In the essay ‘Are We Marching Towards Laissez-faireism in Higher Education Development’, Tilak questions the standard premises: Higher education has over-expanded in developing regions; it has expanded at the cost of primary education; it is heavily subsidized by the state; and developing countries do not require higher education. Giving a chronology of landmark events in the last three decades, the author opines that the World Bank policy paper of 1986 on financing education in developing countries that ‘clearly recommended reallocation of public resources in favour of primary education and against higher education’ was game changing in its import.
Another interesting essay titled ‘Lessons From Cost Recovery in Education’ ends with the prescription ‘…strategy of funding general education, out of general tax revenues based upon a progressive scale, and of financing higher education out of a mix of general and specific tax instruments, is likely to remain the best option in many developing countries for some time to come.’
‘Financing of Higher Education: Traditional versus Modern Approaches’, ‘Privatisation of Higher Education:Current Trends in the Private Sector in Higher Education in Asia’, ‘Higher Education in BRIC Countries: Comparative Patterns and Policies’, ‘Internationalisation of Higher Education’, ‘Social Control on Higher Education’, ‘Higher Education and Development in Asia’ and ‘Universities: An Endangered Species?’— all these papers are rich in content, deep in analysis, detailed and illuminative in their exposition, though the inherent arguments are repetitive at times.

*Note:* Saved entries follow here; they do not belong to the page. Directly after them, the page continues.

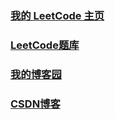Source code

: ### [我的 LeetCode 主页](https://leetcode.cn/u/interesting-chaumovx/)

### [LeetCode题库](https://leetcode.cn/problemset/)

### [我的博客园](https://home.cnblogs.com/u/taoA)

### [CSDN博客](https://blog.csdn.net/m0_62437398?spm=1000.2115.3001.5343)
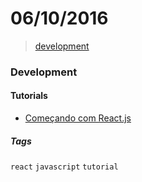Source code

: # 06/10/2016

> [development](#development)


### Development

#### Tutorials
- [Começando com React.js](http://jscasts.teachable.com/p/comecando-com-react-js)


##### Tags

`react` `javascript` `tutorial`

There is no specific essay on the Indian scenario and hardly any discussion on higher technical education (where the private sector is playing a major role). Policy makers in India, over the decades since Independence, have been struggling on allocation of public resources to such conflicting demands. In India, public investment on higher education, or for that matter on education sector as a whole, being appallingly low by any standard, the case for its substantial enhancement is understandable. But because of severe resource constraints, such leap in public funding is unlikely to happen in the near future.Hence, the urgent need for innovative approaches for this sector.
Evidently, standard prescriptions would not cure new problems being faced in an aspirational India. While the state has to play a dominant role in the areas of higher general education, private sector has to concurrently play an expanding role, especially in the field of capital intensive technical education, driven by market forces. It is rather early to judge that the present global trend, as reflected in India as well, is inappropriate or distortionary.
The book’s worth will be further enhanced if the essays are updated with the latest available statistics and fresh thinking on the subject.
Amitabha Bhattacharya, an engineer by education and a retired member of the IAS, has served in the erstwhile Planning Commission, as Principal Adviser in charge of Education, Culture, and with UNDP, New Delhi. He now writes mostly on public affairs in national dailies.